ENTRIES PROVIDED:
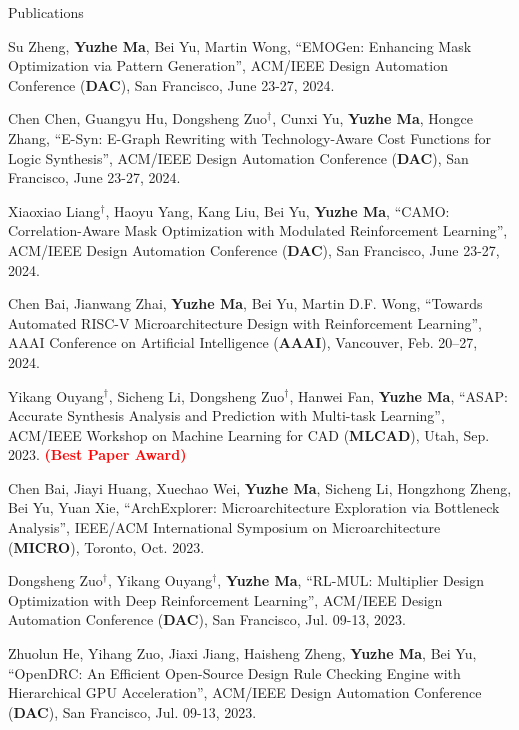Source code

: \begin{rSection}{Publications}
\begin{etaremune}
\item {
    Su Zheng, \textbf{Yuzhe Ma}, Bei Yu, Martin Wong,
    ``EMOGen: Enhancing Mask Optimization via Pattern Generation'',
    ACM/IEEE Design Automation Conference (\textbf{DAC}), San Francisco, June 23-27, 2024.
}

\item {
    Chen Chen, Guangyu Hu, Dongsheng Zuo$^\dagger$, Cunxi Yu, \textbf{Yuzhe Ma}, Hongce Zhang,
    ``E-Syn: E-Graph Rewriting with Technology-Aware Cost Functions for Logic Synthesis'',
    ACM/IEEE Design Automation Conference (\textbf{DAC}), San Francisco, June 23-27, 2024.
}

\item {
    Xiaoxiao Liang$^\dagger$, Haoyu Yang, Kang Liu, Bei Yu, \textbf{Yuzhe Ma},
    ``CAMO: Correlation-Aware Mask Optimization with Modulated Reinforcement Learning'',
    ACM/IEEE Design Automation Conference (\textbf{DAC}), San Francisco, June 23-27, 2024.
}

\item {
    Chen Bai, Jianwang Zhai, \textbf{Yuzhe Ma}, Bei Yu, Martin D.F. Wong,
    ``Towards Automated RISC-V Microarchitecture Design with Reinforcement Learning'',
    AAAI Conference on Artificial Intelligence (\textbf{AAAI}), Vancouver, Feb. 20–27, 2024.
}

\item {
	Yikang Ouyang$^\dagger$, Sicheng Li, Dongsheng Zuo$^\dagger$, Hanwei Fan, \textbf{Yuzhe Ma},
	``ASAP: Accurate Synthesis Analysis and Prediction with Multi-task Learning'',
	ACM/IEEE Workshop on Machine Learning for CAD (\textbf{MLCAD}), Utah, Sep. 2023.
	\textcolor{red}{\textbf{(Best Paper Award)}}
}

\item {
    Chen Bai, Jiayi Huang, Xuechao Wei, \textbf{Yuzhe Ma}, Sicheng Li, Hongzhong Zheng, Bei Yu, Yuan Xie,
    ``ArchExplorer: Microarchitecture Exploration via Bottleneck Analysis'', 
    IEEE/ACM International Symposium on Microarchitecture (\textbf{MICRO}), Toronto, Oct. 2023.
}

\item {
    Dongsheng Zuo$^\dagger$, Yikang Ouyang$^\dagger$, \textbf{Yuzhe Ma},
    ``RL-MUL: Multiplier Design Optimization with Deep Reinforcement Learning'',
    ACM/IEEE Design Automation Conference (\textbf{DAC}), San Francisco, Jul. 09-13, 2023.
}

\item {
    Zhuolun He, Yihang Zuo, Jiaxi Jiang, Haisheng Zheng, \textbf{Yuzhe Ma}, Bei Yu,
    ``OpenDRC: An Efficient Open-Source Design Rule Checking Engine with Hierarchical GPU Acceleration'',
    ACM/IEEE Design Automation Conference (\textbf{DAC}), San Francisco, Jul. 09-13, 2023.
}


\end{etaremune}
\end{rSection}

WHAT YOU NEED TO DO: Please set down every record exactly as it appears, leaving out the pictures.

WRITTEN REPLY:
Source code

: \begin{rSection}{Publications}
\begin{etaremune}
\item {
    Su Zheng, \textbf{Yuzhe Ma}, Bei Yu, Martin Wong,
    ``EMOGen: Enhancing Mask Optimization via Pattern Generation'',
    ACM/IEEE Design Automation Conference (\textbf{DAC}), San Francisco, June 23-27, 2024.
}

\item {
    Chen Chen, Guangyu Hu, Dongsheng Zuo$^\dagger$, Cunxi Yu, \textbf{Yuzhe Ma}, Hongce Zhang,
    ``E-Syn: E-Graph Rewriting with Technology-Aware Cost Functions for Logic Synthesis'',
    ACM/IEEE Design Automation Conference (\textbf{DAC}), San Francisco, June 23-27, 2024.
}

\item {
    Xiaoxiao Liang$^\dagger$, Haoyu Yang, Kang Liu, Bei Yu, \textbf{Yuzhe Ma},
    ``CAMO: Correlation-Aware Mask Optimization with Modulated Reinforcement Learning'',
    ACM/IEEE Design Automation Conference (\textbf{DAC}), San Francisco, June 23-27, 2024.
}

\item {
    Chen Bai, Jianwang Zhai, \textbf{Yuzhe Ma}, Bei Yu, Martin D.F. Wong,
    ``Towards Automated RISC-V Microarchitecture Design with Reinforcement Learning'',
    AAAI Conference on Artificial Intelligence (\textbf{AAAI}), Vancouver, Feb. 20–27, 2024.
}

\item {
	Yikang Ouyang$^\dagger$, Sicheng Li, Dongsheng Zuo$^\dagger$, Hanwei Fan, \textbf{Yuzhe Ma},
	``ASAP: Accurate Synthesis Analysis and Prediction with Multi-task Learning'',
	ACM/IEEE Workshop on Machine Learning for CAD (\textbf{MLCAD}), Utah, Sep. 2023.
	\textcolor{red}{\textbf{(Best Paper Award)}}
}

\item {
    Chen Bai, Jiayi Huang, Xuechao Wei, \textbf{Yuzhe Ma}, Sicheng Li, Hongzhong Zheng, Bei Yu, Yuan Xie,
    ``ArchExplorer: Microarchitecture Exploration via Bottleneck Analysis'', 
    IEEE/ACM International Symposium on Microarchitecture (\textbf{MICRO}), Toronto, Oct. 2023.
}

\item {
    Dongsheng Zuo$^\dagger$, Yikang Ouyang$^\dagger$, \textbf{Yuzhe Ma},
    ``RL-MUL: Multiplier Design Optimization with Deep Reinforcement Learning'',
    ACM/IEEE Design Automation Conference (\textbf{DAC}), San Francisco, Jul. 09-13, 2023.
}

\item {
    Zhuolun He, Yihang Zuo, Jiaxi Jiang, Haisheng Zheng, \textbf{Yuzhe Ma}, Bei Yu,
    ``OpenDRC: An Efficient Open-Source Design Rule Checking Engine with Hierarchical GPU Acceleration'',
    ACM/IEEE Design Automation Conference (\textbf{DAC}), San Francisco, Jul. 09-13, 2023.
}


\end{etaremune}
\end{rSection}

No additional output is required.